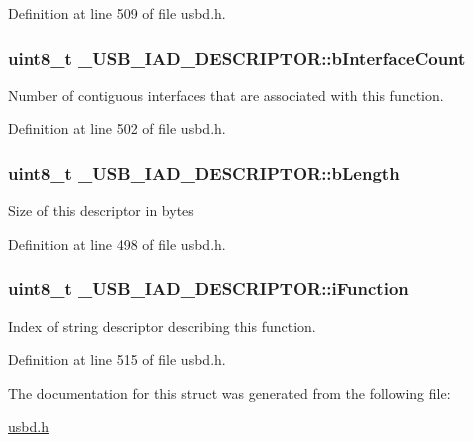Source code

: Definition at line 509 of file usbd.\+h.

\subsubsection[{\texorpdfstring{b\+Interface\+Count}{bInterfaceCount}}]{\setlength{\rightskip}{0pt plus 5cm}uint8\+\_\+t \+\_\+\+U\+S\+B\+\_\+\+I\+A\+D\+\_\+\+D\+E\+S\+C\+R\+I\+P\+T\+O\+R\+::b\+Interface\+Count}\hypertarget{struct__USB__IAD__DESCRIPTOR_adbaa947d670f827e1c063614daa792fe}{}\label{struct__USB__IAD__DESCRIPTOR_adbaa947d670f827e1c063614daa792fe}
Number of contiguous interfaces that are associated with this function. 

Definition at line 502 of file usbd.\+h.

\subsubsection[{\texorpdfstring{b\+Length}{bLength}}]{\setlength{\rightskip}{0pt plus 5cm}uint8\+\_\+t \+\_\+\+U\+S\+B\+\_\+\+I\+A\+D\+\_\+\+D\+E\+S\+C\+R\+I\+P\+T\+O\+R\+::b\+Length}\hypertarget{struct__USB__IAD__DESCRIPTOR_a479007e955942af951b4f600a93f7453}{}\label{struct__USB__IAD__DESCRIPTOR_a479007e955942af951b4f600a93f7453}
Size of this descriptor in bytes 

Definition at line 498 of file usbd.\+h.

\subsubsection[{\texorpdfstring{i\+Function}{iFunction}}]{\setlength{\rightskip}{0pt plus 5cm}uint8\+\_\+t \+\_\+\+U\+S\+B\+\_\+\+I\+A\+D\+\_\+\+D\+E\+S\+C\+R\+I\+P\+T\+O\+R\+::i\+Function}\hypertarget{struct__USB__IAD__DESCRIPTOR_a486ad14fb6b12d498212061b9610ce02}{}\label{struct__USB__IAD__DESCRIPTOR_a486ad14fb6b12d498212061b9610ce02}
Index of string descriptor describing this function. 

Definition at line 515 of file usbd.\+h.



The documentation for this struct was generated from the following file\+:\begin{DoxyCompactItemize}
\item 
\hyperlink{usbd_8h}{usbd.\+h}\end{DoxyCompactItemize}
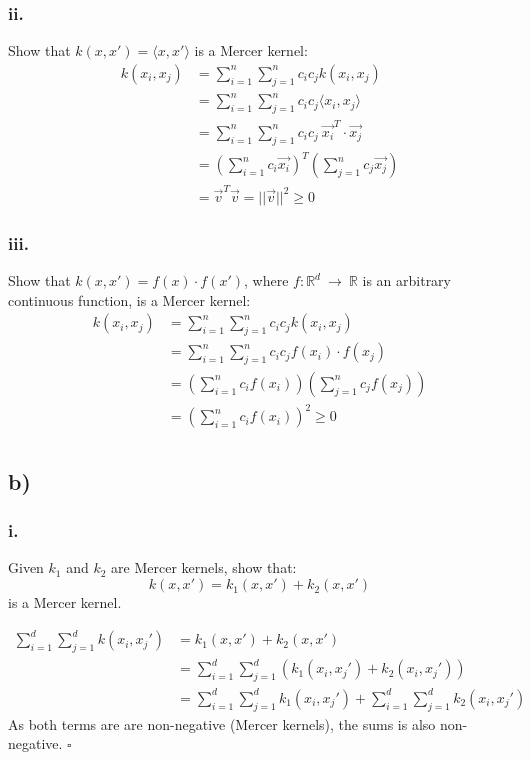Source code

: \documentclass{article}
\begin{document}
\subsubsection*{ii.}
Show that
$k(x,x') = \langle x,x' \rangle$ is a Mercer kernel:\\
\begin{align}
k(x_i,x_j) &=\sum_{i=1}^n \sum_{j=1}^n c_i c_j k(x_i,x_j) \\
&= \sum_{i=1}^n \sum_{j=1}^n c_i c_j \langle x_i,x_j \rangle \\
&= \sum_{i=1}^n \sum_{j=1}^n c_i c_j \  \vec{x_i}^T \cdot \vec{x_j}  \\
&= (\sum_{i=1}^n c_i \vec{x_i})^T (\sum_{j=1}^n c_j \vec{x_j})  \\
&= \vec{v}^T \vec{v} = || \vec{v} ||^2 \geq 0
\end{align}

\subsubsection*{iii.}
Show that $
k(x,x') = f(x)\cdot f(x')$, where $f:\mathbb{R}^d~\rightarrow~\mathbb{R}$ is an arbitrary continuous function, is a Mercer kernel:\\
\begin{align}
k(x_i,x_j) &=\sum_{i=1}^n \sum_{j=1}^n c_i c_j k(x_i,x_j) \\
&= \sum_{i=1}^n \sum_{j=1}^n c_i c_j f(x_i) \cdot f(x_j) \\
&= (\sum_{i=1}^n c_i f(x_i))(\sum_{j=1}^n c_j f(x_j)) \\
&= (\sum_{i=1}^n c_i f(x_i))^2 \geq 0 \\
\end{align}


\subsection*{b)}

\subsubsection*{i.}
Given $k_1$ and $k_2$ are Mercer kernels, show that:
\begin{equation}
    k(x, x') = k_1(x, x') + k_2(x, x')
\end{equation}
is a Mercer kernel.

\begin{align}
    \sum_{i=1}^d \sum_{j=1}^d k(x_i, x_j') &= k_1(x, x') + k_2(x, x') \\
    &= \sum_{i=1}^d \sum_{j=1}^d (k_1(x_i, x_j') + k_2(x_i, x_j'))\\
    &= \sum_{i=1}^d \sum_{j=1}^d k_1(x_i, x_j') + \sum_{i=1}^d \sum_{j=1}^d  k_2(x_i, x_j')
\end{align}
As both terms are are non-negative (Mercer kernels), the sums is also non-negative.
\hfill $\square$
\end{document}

### REQUIRED ACTION
Once more, give the listing above exactly, leaving each picture out.

### TASK OUTPUT
Source code

: Definition at line 509 of file usbd.\+h.

\subsubsection[{\texorpdfstring{b\+Interface\+Count}{bInterfaceCount}}]{\setlength{\rightskip}{0pt plus 5cm}uint8\+\_\+t \+\_\+\+U\+S\+B\+\_\+\+I\+A\+D\+\_\+\+D\+E\+S\+C\+R\+I\+P\+T\+O\+R\+::b\+Interface\+Count}\hypertarget{struct__USB__IAD__DESCRIPTOR_adbaa947d670f827e1c063614daa792fe}{}\label{struct__USB__IAD__DESCRIPTOR_adbaa947d670f827e1c063614daa792fe}
Number of contiguous interfaces that are associated with this function. 

Definition at line 502 of file usbd.\+h.

\subsubsection[{\texorpdfstring{b\+Length}{bLength}}]{\setlength{\rightskip}{0pt plus 5cm}uint8\+\_\+t \+\_\+\+U\+S\+B\+\_\+\+I\+A\+D\+\_\+\+D\+E\+S\+C\+R\+I\+P\+T\+O\+R\+::b\+Length}\hypertarget{struct__USB__IAD__DESCRIPTOR_a479007e955942af951b4f600a93f7453}{}\label{struct__USB__IAD__DESCRIPTOR_a479007e955942af951b4f600a93f7453}
Size of this descriptor in bytes 

Definition at line 498 of file usbd.\+h.

\subsubsection[{\texorpdfstring{i\+Function}{iFunction}}]{\setlength{\rightskip}{0pt plus 5cm}uint8\+\_\+t \+\_\+\+U\+S\+B\+\_\+\+I\+A\+D\+\_\+\+D\+E\+S\+C\+R\+I\+P\+T\+O\+R\+::i\+Function}\hypertarget{struct__USB__IAD__DESCRIPTOR_a486ad14fb6b12d498212061b9610ce02}{}\label{struct__USB__IAD__DESCRIPTOR_a486ad14fb6b12d498212061b9610ce02}
Index of string descriptor describing this function. 

Definition at line 515 of file usbd.\+h.



The documentation for this struct was generated from the following file\+:\begin{DoxyCompactItemize}
\item 
\hyperlink{usbd_8h}{usbd.\+h}\end{DoxyCompactItemize}
Source code

: \documentclass{article}
\begin{document}
\subsubsection*{ii.}
Show that
$k(x,x') = \langle x,x' \rangle$ is a Mercer kernel:\\
\begin{align}
k(x_i,x_j) &=\sum_{i=1}^n \sum_{j=1}^n c_i c_j k(x_i,x_j) \\
&= \sum_{i=1}^n \sum_{j=1}^n c_i c_j \langle x_i,x_j \rangle \\
&= \sum_{i=1}^n \sum_{j=1}^n c_i c_j \  \vec{x_i}^T \cdot \vec{x_j}  \\
&= (\sum_{i=1}^n c_i \vec{x_i})^T (\sum_{j=1}^n c_j \vec{x_j})  \\
&= \vec{v}^T \vec{v} = || \vec{v} ||^2 \geq 0
\end{align}

\subsubsection*{iii.}
Show that $
k(x,x') = f(x)\cdot f(x')$, where $f:\mathbb{R}^d~\rightarrow~\mathbb{R}$ is an arbitrary continuous function, is a Mercer kernel:\\
\begin{align}
k(x_i,x_j) &=\sum_{i=1}^n \sum_{j=1}^n c_i c_j k(x_i,x_j) \\
&= \sum_{i=1}^n \sum_{j=1}^n c_i c_j f(x_i) \cdot f(x_j) \\
&= (\sum_{i=1}^n c_i f(x_i))(\sum_{j=1}^n c_j f(x_j)) \\
&= (\sum_{i=1}^n c_i f(x_i))^2 \geq 0 \\
\end{align}


\subsection*{b)}

\subsubsection*{i.}
Given $k_1$ and $k_2$ are Mercer kernels, show that:
\begin{equation}
    k(x, x') = k_1(x, x') + k_2(x, x')
\end{equation}
is a Mercer kernel.

\begin{align}
    \sum_{i=1}^d \sum_{j=1}^d k(x_i, x_j') &= k_1(x, x') + k_2(x, x') \\
    &= \sum_{i=1}^d \sum_{j=1}^d (k_1(x_i, x_j') + k_2(x_i, x_j'))\\
    &= \sum_{i=1}^d \sum_{j=1}^d k_1(x_i, x_j') + \sum_{i=1}^d \sum_{j=1}^d  k_2(x_i, x_j')
\end{align}
As both terms are are non-negative (Mercer kernels), the sums is also non-negative.
\hfill $\square$
\end{document}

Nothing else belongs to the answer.